“Honest, Gerald, that kid bothers me to death. I’d change my room if it wasn’t that someone’s got to look after him, and I suppose it might as well be me. Those stamps— And, by the way, it was you started him going when you gave him your collection last year.”
“Oh, he was collecting before that,” said Gerald.
“Yes, I know, but you gave him about a million dollars’ worth of top-notchers, and now he’s trying to live up to them. Why, that little chump writes letters to the crowned heads of Europe, I believe, in the hope that he will get hold of something new in the way of stamps. And as for catalogues and price-lists and sheets on approval, why, sometimes I can’t find my books for the trash on top!”
“You certainly are in hard luck,” laughed Gerald. “You’d better join the S. P. M. and eradicate Harry and his stamps.”
“What’s that?” asked Arthur.
Gerald told about Alf’s secret society, and Arthur chuckled with glee.

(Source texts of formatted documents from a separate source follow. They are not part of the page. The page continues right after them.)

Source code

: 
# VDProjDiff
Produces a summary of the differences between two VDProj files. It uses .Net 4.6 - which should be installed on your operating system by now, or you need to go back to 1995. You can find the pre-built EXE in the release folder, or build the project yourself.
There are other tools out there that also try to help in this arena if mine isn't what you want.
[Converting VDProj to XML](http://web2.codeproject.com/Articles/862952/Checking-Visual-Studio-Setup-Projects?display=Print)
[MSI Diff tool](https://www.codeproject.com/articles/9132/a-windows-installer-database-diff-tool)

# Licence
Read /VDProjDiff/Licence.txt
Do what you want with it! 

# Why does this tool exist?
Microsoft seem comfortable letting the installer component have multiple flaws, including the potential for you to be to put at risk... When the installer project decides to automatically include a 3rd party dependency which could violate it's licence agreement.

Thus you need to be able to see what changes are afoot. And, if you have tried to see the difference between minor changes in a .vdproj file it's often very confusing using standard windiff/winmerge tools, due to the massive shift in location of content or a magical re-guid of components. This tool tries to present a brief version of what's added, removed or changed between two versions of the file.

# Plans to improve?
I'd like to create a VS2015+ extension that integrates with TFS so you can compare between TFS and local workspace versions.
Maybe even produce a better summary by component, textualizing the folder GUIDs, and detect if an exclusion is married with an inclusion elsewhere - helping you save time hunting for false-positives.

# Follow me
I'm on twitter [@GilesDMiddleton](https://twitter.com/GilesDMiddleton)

“That’s great,” he declared. “I’d like to join. Think they’ll have me?”
“I guess so. I don’t know, though, whether there are any offices left to be filled. You might have to be just a plain, every-day marauder.”
“You ask Alf if he doesn’t want a high-class poisoner. But say, Gerald, you don’t want to let faculty get wind of it. Secret societies are barred, you know.”